Segment Start: AVAILABLE DATA
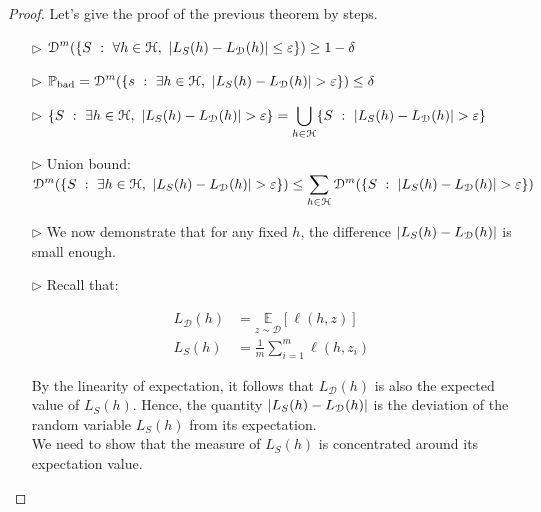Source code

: \documentclass[../../main/main.tex]{subfiles}
\begin{document}
\begin{proof}
    Let's give the proof of the previous theorem by steps.
    \begin{itemize}
        \item[$\triangleright$]
            \( \displaystyle \mathcal{D}^m (\{ S \ : \ \forall h \in \mathcal{H}, \ \abs{L_S(h) - L_{\mathcal{D}}(h)} \le \varepsilon \})
            \ge
            1 - \delta \)

        \item[$\triangleright$]
            \( \displaystyle \mathbb{P}_{\text{bad}}
            =
            \mathcal{D}^m (\{ s \ : \ \exists h \in \mathcal{H}, \ \abs{L_S(h) - L_{\mathcal{D}}(h)} > \varepsilon \})
            \le
            \delta \)

        \item[$\triangleright$]
            \( \displaystyle \{ S \ : \ \exists h \in \mathcal{H}, \ \abs{L_S(h) - L_{\mathcal{D}}(h)} > \varepsilon \}
            =
            \bigcup\limits_{h \in \mathcal{H}} \{ S \ : \ \abs{L_S(h) - L_{\mathcal{D}}(h)} > \varepsilon \} \)

        \item[$\triangleright$] Union bound:\\
            \( \displaystyle \mathcal{D}^m (\{ S \ : \ \exists h \in \mathcal{H}, \ \abs{L_S(h) - L_{\mathcal{D}}(h)} > \varepsilon \})
            \le
            \sum_{h \in \mathcal{H}} \mathcal{D}^m (\{ S \ : \ \abs{L_S(h) - L_{\mathcal{D}}(h)} > \varepsilon \}) \)

        \item[$\triangleright$] We now demonstrate that for any fixed \( h \), the difference \( \abs{L_S(h) - L_{\mathcal{D}}(h)} \) is small enough.

        \item[$\triangleright$] Recall that:

            \begin{align*}
                L_{\mathcal{D}}(h)  &= \underset{z \sim \mathcal{D}}{\mathbb{E}}[\ell(h,z)]  \\
                L_S(h)              &= \frac{1}{m} \sum_{i=1}^{m} \ell(h,z_i)
            \end{align*}

            By the linearity of expectation, it follows that \( L_{\mathcal{D}}(h) \) is also the expected value of \( L_S(h) \). Hence, the quantity \( \abs{L_S(h) - L_{\mathcal{D}}(h)} \) is the deviation of the random variable \( L_S(h) \) from its expectation.\\
            We need to show that the measure of \( L_S(h) \) is concentrated around its expectation value.


\end{itemize}
\end{proof}
\end{document}
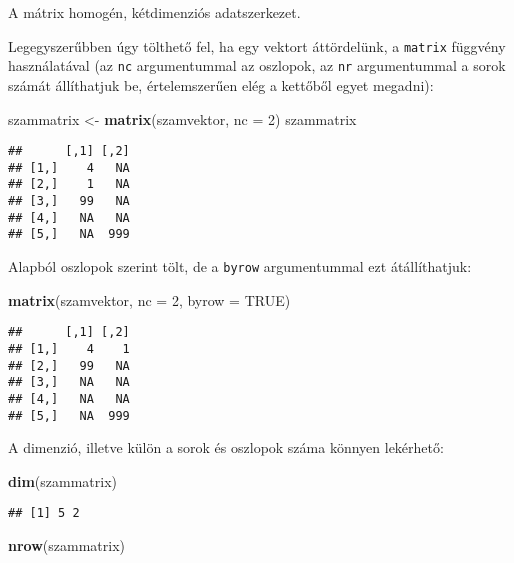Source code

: \documentclass[]{book}
\newenvironment{Shaded}{\begin{snugshade}}{\end{snugshade}}
\newcommand{\KeywordTok}[1]{\textcolor[rgb]{0.13,0.29,0.53}{\textbf{#1}}}
\newcommand{\DataTypeTok}[1]{\textcolor[rgb]{0.13,0.29,0.53}{#1}}
\newcommand{\DecValTok}[1]{\textcolor[rgb]{0.00,0.00,0.81}{#1}}
\newcommand{\StringTok}[1]{\textcolor[rgb]{0.31,0.60,0.02}{#1}}
\newcommand{\OtherTok}[1]{\textcolor[rgb]{0.56,0.35,0.01}{#1}}
\newcommand{\NormalTok}[1]{#1}
\begin{document}
A mátrix homogén, kétdimenziós adatszerkezet.

Legegyszerűbben úgy tölthető fel, ha egy vektort áttördelünk, a
\texttt{matrix} függvény használatával (az \texttt{nc} argumentummal az
oszlopok, az \texttt{nr} argumentummal a sorok számát állíthatjuk be,
értelemszerűen elég a kettőből egyet megadni):

\begin{Shaded}
\begin{Highlighting}[]
\NormalTok{szammatrix <-}\StringTok{ }\KeywordTok{matrix}\NormalTok{(szamvektor, }\DataTypeTok{nc =} \DecValTok{2}\NormalTok{)}
\NormalTok{szammatrix}
\end{Highlighting}
\end{Shaded}

\begin{verbatim}
##      [,1] [,2]
## [1,]    4   NA
## [2,]    1   NA
## [3,]   99   NA
## [4,]   NA   NA
## [5,]   NA  999
\end{verbatim}

Alapból oszlopok szerint tölt, de a \texttt{byrow} argumentummal ezt
átállíthatjuk:

\begin{Shaded}
\begin{Highlighting}[]
\KeywordTok{matrix}\NormalTok{(szamvektor, }\DataTypeTok{nc =} \DecValTok{2}\NormalTok{, }\DataTypeTok{byrow =} \OtherTok{TRUE}\NormalTok{)}
\end{Highlighting}
\end{Shaded}

\begin{verbatim}
##      [,1] [,2]
## [1,]    4    1
## [2,]   99   NA
## [3,]   NA   NA
## [4,]   NA   NA
## [5,]   NA  999
\end{verbatim}

A dimenzió, illetve külön a sorok és oszlopok száma könnyen lekérhető:

\begin{Shaded}
\begin{Highlighting}[]
\KeywordTok{dim}\NormalTok{(szammatrix)}
\end{Highlighting}
\end{Shaded}

\begin{verbatim}
## [1] 5 2
\end{verbatim}

\begin{Shaded}
\begin{Highlighting}[]
\KeywordTok{nrow}\NormalTok{(szammatrix)}
\end{Highlighting}
\end{Shaded}
\end{document}
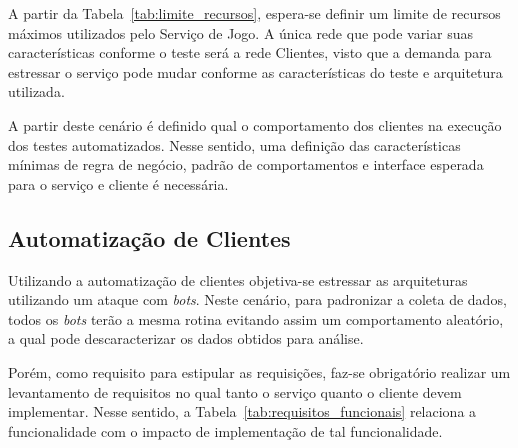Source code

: A partir da Tabela~\ref{tab:limite_recursos}, espera-se definir um limite de recursos máximos utilizados pelo Serviço de Jogo.
%
A única rede que pode variar suas características conforme o teste será a rede Clientes, visto que a demanda para estressar o serviço pode mudar conforme as características do teste e arquitetura utilizada.

A partir deste cenário é definido qual o comportamento dos clientes na execução dos testes automatizados.
%
Nesse sentido, uma definição das características mínimas de regra de negócio, padrão de comportamentos e interface esperada para o serviço e cliente é necessária.



\subsection{Automatização de Clientes}
\label{sec:SimulaCliente}



Utilizando a automatização de clientes objetiva-se estressar as arquiteturas utilizando um ataque com \textit{bots}.
%
Neste cenário, para padronizar a coleta de dados, todos os \textit{bots} terão a mesma rotina evitando assim um comportamento aleatório, a qual pode descaracterizar os dados obtidos para análise.



Porém, como requisito para estipular as requisições, faz-se obrigatório realizar um levantamento de requisitos no qual tanto o serviço quanto o cliente devem implementar.
%
Nesse sentido, a Tabela~\ref{tab:requisitos_funcionais} relaciona a funcionalidade com o impacto de implementação de tal funcionalidade.




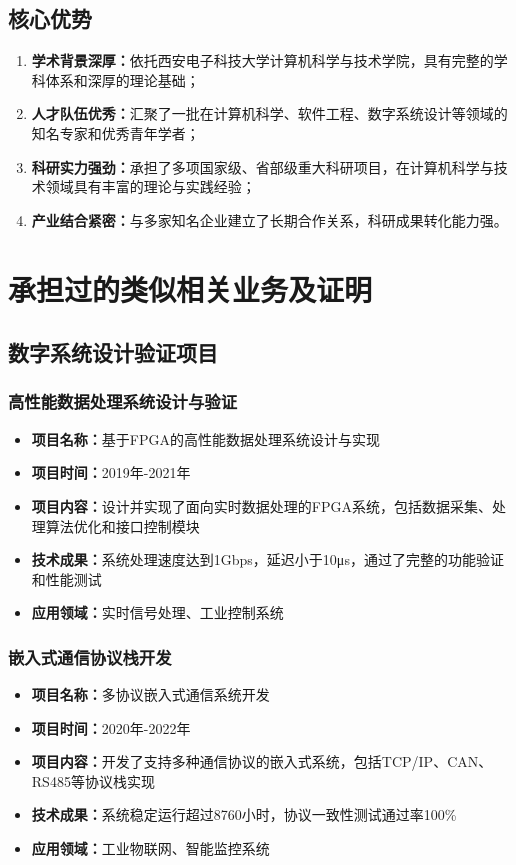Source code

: \documentclass[fontset=windows]{article}
\begin{document}
\subsection{核心优势}
\begin{enumerate}[label=(\arabic*)]
    \item \textbf{学术背景深厚：}依托西安电子科技大学计算机科学与技术学院，具有完整的学科体系和深厚的理论基础；
    \item \textbf{人才队伍优秀：}汇聚了一批在计算机科学、软件工程、数字系统设计等领域的知名专家和优秀青年学者；
    \item \textbf{科研实力强劲：}承担了多项国家级、省部级重大科研项目，在计算机科学与技术领域具有丰富的理论与实践经验；
    \item \textbf{产业结合紧密：}与多家知名企业建立了长期合作关系，科研成果转化能力强。
\end{enumerate}

\section{承担过的类似相关业务及证明}

\subsection{数字系统设计验证项目}

\subsubsection{高性能数据处理系统设计与验证}
\begin{itemize}
    \item \textbf{项目名称：}基于FPGA的高性能数据处理系统设计与实现
    \item \textbf{项目时间：}2019年-2021年
    \item \textbf{项目内容：}设计并实现了面向实时数据处理的FPGA系统，包括数据采集、处理算法优化和接口控制模块
    \item \textbf{技术成果：}系统处理速度达到1Gbps，延迟小于10μs，通过了完整的功能验证和性能测试
    \item \textbf{应用领域：}实时信号处理、工业控制系统
\end{itemize}

\subsubsection{嵌入式通信协议栈开发}
\begin{itemize}
    \item \textbf{项目名称：}多协议嵌入式通信系统开发
    \item \textbf{项目时间：}2020年-2022年
    \item \textbf{项目内容：}开发了支持多种通信协议的嵌入式系统，包括TCP/IP、CAN、RS485等协议栈实现
    \item \textbf{技术成果：}系统稳定运行超过8760小时，协议一致性测试通过率100\%
    \item \textbf{应用领域：}工业物联网、智能监控系统
\end{itemize}
\end{document}

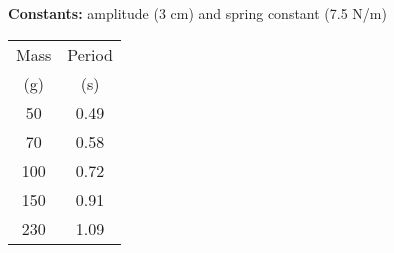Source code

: \documentclass[10pt]{exam}
\begin{document}
{\bf Constants:} amplitude (3 cm) and spring constant (7.5 N/m)


\begin{center}
  
  \begin{tabular}{cc}
    \hline
     Mass & Period   \\
     (g)  & (s)  \\
     \hline
      50  & 0.49 \\
      70  & 0.58 \\
     100  & 0.72 \\
     150  & 0.91 \\
     230  & 1.09 \\
    \hline \hline 
  \end{tabular}
\end{center}
\end{document}
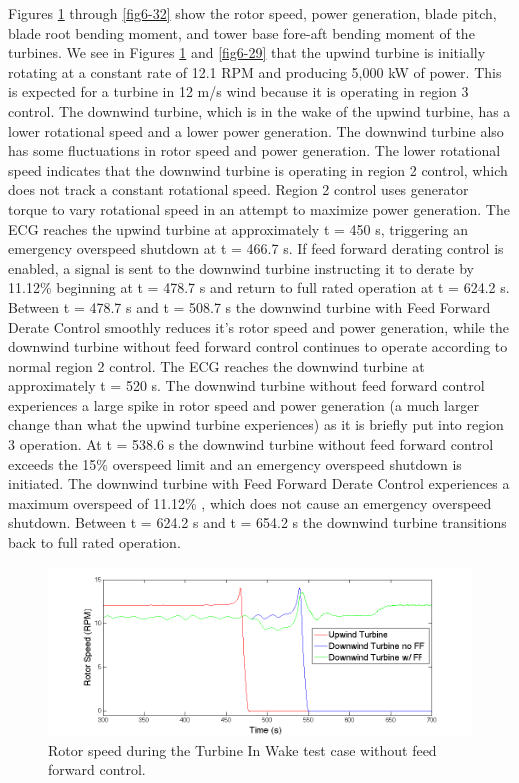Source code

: Figures \ref{fig6-28} through \ref{fig6-32} show the rotor speed, power generation, blade pitch, blade root bending moment, and tower base fore-aft bending moment of the turbines. We see in Figures \ref{fig6-28} and \ref{fig6-29} that the upwind turbine is initially rotating at a constant rate of 12.1 RPM and producing 5,000 kW of power. This is expected for a turbine in 12 m/s wind because it is operating in region 3 control. The downwind turbine, which is in the wake of the upwind turbine,  has a lower rotational speed and a lower power generation. The downwind turbine also has some fluctuations in rotor speed and power generation. The lower rotational speed indicates that the downwind turbine is operating in region 2 control, which does not track a constant rotational speed. Region 2 control uses generator torque to vary rotational speed in an attempt to maximize power generation. The ECG reaches the upwind turbine at approximately t = 450 s, triggering an emergency overspeed shutdown at t = 466.7 s. If feed forward derating control is enabled, a signal is sent to the downwind turbine instructing it to derate by 11.12\% beginning at t = 478.7 s and return to full rated operation at t = 624.2 s. Between t = 478.7 s and t = 508.7 s the downwind turbine with Feed Forward Derate Control smoothly reduces it's rotor speed and power generation, while the downwind turbine without feed forward control continues to operate according to normal region 2 control. The ECG reaches the downwind turbine at approximately t = 520 s. The downwind turbine without feed forward control experiences a large spike in rotor speed and power generation (a much larger change than what the upwind turbine experiences) as it is briefly put into region 3 operation. At t = 538.6 s the downwind turbine without feed forward control exceeds the 15\% overspeed limit and an emergency overspeed shutdown is initiated. The downwind turbine with Feed Forward Derate Control experiences a maximum overspeed of 11.12\% , which does not cause an emergency overspeed shutdown. Between t = 624.2 s and t = 654.2 s the downwind turbine transitions back to full rated operation.

\begin{figure}[ht] 
	\centering
		\includegraphics[width = \linewidth]{Figures/ch6Figures/fig6-28.png}
	\caption{Rotor speed during the Turbine In Wake test case without feed forward control.}
	\label{fig6-28}
\end{figure}

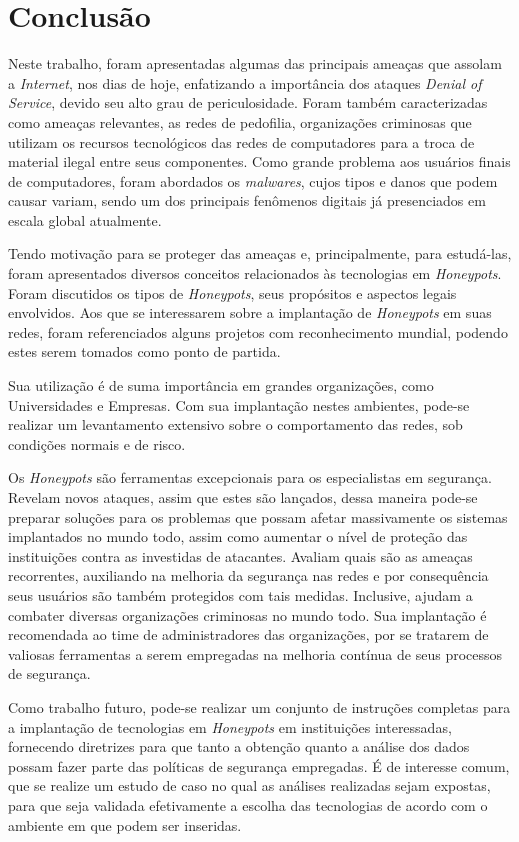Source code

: \chapter*{Conclusão}

Neste trabalho, foram apresentadas algumas das principais ameaças que assolam a \textit{Internet}, nos dias de hoje, enfatizando a importância dos ataques \textit{Denial of Service}, devido seu alto grau de periculosidade. Foram também caracterizadas como ameaças relevantes, as redes de pedofilia, organizações criminosas que utilizam os recursos tecnológicos das redes de computadores para a troca de material ilegal entre seus componentes. Como grande problema aos usuários finais de computadores, foram abordados os \textit{malwares}, cujos tipos e danos que podem causar variam, sendo um dos principais fenômenos digitais já presenciados em escala global atualmente.

Tendo motivação para se proteger das ameaças e, principalmente, para estudá-las, foram apresentados diversos conceitos relacionados às tecnologias em \textit{Honeypots}. Foram discutidos os tipos de \textit{Honeypots}, seus propósitos e aspectos legais envolvidos. Aos que se interessarem sobre a implantação de \textit{Honeypots} em suas redes, foram referenciados alguns projetos com reconhecimento mundial, podendo estes serem tomados como ponto de partida.

Sua utilização é de suma importância em grandes organizações, como Universidades e Empresas. Com sua implantação nestes ambientes, pode-se realizar um levantamento extensivo sobre o comportamento das redes, sob condições normais e de risco.

Os \textit{Honeypots} são ferramentas excepcionais para os especialistas em segurança. Revelam novos ataques, assim que estes são lançados, dessa maneira pode-se preparar soluções para os problemas que possam afetar massivamente os sistemas implantados no mundo todo, assim como aumentar o nível de proteção das instituições contra as investidas de atacantes. Avaliam quais são as ameaças recorrentes, auxiliando na melhoria da segurança nas redes e por consequência seus usuários são também protegidos com tais medidas. Inclusive, ajudam a combater diversas organizações criminosas no mundo todo. Sua implantação é recomendada ao time de administradores das organizações, por se tratarem de valiosas ferramentas a serem empregadas na melhoria contínua de seus processos de segurança.

Como trabalho futuro, pode-se realizar um conjunto de instruções completas para a implantação de tecnologias em \textit{Honeypots} em instituições interessadas, fornecendo diretrizes para que tanto a obtenção quanto a análise dos dados possam fazer parte das políticas de segurança empregadas. É de interesse comum, que se realize um estudo de caso no qual as análises realizadas sejam expostas, para que seja validada efetivamente a escolha das tecnologias de acordo com o ambiente em que podem ser inseridas.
Segment End: AVAILABLE DATA
(WHAT YOU WILL DO) Among the lines above, show every one that contains the string "value".

(RESPONSE AREA)
            By the linearity of expectation, it follows that \( L_{\mathcal{D}}(h) \) is also the expected value of \( L_S(h) \). Hence, the quantity \( \abs{L_S(h) - L_{\mathcal{D}}(h)} \) is the deviation of the random variable \( L_S(h) \) from its expectation.\\
            We need to show that the measure of \( L_S(h) \) is concentrated around its expectation value.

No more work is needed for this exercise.